Monday, September 18, 2006

(202) Not guilty of misspelling tomorrow

On January 7th 2004 this new thread at quizzing.co.uk was started, with a question.

Posted by mike.w People who live in glass houses...
Will anyone at Quizzing own up to setting this question ? What precisely was Tony Blair's famous incorrect spelling of the word Tomorow?
7 Jan 2004 13:51

Posted by wiseoldowls Not guilty
... ... I think Did you have anyone particular in mind ?
7 Jan 2004 17:13 Site Admin

wiseoldowls was the handle of Chris Jones - one of the people who set up the quizzing site.
He had crossed swords with me there on the Ingram matter and started by saying that he was firmly in the Guilty camp.

This prompted me to post something about another misspelling of this same word -

Posted by PLASKETT
Observer journalist Tony Thompson is another one with dodgy spelling, just like the sub-editors on his paper.
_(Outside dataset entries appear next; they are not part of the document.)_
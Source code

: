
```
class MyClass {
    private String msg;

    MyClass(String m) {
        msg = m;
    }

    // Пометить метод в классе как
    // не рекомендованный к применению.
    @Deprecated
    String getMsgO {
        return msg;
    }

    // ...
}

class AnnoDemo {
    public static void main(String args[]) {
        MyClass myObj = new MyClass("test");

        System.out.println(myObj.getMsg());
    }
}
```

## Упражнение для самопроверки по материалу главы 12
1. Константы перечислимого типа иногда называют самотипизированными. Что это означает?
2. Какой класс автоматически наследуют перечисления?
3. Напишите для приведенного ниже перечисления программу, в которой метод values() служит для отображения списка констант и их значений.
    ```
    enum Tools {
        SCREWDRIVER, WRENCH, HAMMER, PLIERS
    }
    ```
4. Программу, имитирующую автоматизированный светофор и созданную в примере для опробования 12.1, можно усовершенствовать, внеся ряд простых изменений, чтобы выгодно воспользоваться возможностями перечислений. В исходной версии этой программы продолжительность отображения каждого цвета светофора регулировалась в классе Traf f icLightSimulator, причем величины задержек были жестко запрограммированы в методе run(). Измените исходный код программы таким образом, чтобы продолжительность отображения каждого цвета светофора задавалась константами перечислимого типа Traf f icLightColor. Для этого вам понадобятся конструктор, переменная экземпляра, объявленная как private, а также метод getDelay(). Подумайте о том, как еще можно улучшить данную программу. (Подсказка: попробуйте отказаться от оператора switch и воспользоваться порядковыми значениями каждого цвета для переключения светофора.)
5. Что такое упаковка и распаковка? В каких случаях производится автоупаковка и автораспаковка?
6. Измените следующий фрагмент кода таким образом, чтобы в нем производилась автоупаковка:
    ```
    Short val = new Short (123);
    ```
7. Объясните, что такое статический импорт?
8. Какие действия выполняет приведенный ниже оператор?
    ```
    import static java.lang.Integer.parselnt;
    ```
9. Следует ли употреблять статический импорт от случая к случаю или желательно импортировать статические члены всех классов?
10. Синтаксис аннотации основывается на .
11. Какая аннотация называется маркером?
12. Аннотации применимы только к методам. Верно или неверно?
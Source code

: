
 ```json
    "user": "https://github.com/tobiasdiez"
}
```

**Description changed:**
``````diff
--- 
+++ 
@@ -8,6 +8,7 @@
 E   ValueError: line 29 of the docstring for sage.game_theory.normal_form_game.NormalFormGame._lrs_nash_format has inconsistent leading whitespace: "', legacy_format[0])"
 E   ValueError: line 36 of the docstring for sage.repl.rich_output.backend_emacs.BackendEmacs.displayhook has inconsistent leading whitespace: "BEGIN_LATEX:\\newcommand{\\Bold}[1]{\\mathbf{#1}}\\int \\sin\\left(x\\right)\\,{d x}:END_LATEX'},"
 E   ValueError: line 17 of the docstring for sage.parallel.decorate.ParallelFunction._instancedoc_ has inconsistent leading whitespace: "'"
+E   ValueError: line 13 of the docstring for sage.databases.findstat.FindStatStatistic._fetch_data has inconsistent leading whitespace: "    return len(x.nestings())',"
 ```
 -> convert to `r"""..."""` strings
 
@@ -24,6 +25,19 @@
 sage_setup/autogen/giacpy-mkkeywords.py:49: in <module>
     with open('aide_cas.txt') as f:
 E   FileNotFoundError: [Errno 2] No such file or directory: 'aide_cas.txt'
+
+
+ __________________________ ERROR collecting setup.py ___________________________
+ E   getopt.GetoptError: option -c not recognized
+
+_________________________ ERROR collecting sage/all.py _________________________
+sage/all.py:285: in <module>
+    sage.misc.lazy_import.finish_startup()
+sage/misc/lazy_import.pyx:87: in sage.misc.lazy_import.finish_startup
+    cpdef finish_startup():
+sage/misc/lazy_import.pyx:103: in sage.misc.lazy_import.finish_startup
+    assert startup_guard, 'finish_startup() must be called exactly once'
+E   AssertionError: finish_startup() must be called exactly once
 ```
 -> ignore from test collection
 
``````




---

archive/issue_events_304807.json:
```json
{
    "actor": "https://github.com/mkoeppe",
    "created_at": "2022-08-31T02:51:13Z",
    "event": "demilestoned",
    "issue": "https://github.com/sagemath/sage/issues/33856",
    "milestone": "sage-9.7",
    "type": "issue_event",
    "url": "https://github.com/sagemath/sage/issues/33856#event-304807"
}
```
In a piece which appeared on Sep 23rd 2001 headed


´Millionaire´ winner may have breached contract


the final paragraph reads thus -
Ingram plans to begin legal action tommorow to force Celador to honour his prize.
¨I completely and utterly refute these allegations. I didn´t notice any coughing. I can´t say there was no coughing going on but I did not hear or use it to help me."
7 Jan 2004 22:16

Posted by PLASKETT
Just like you say, eh, wiseo - Not Guilty!?

Friday, September 08, 2006

(201) Sir Ludovic Kennedy´s interest

On an afternoon in early December 2003 I mentioned at the World Chess Network website that I thought Charles Ingram to have been the victim of a miscarriage of justice.
That prompted the non-serious response from a person there with the handle Big Brother that "Sir Ludovic Kennedy has taken an interest."

Sir Ludovic was well known as a campaigner in cases of rough justice.
http://en.wikipedia.org/wiki/Ludovic_Kennedy

I then informed him that the previous day I had indeed received an e mail from the secretary of Sir Ludovic; Ms Vanessa Fox.
In his enclosed reply (he had no e mail and an original inquiry on this matter which I had sent to him at the National Secular Society some weeks earlier, one of their officers had forwarded on to him by snail mail) he said that he found the matter intriguing, and were he 44 or even 54 might become involved.
But now being 84, he felt that he already had enough on his plate.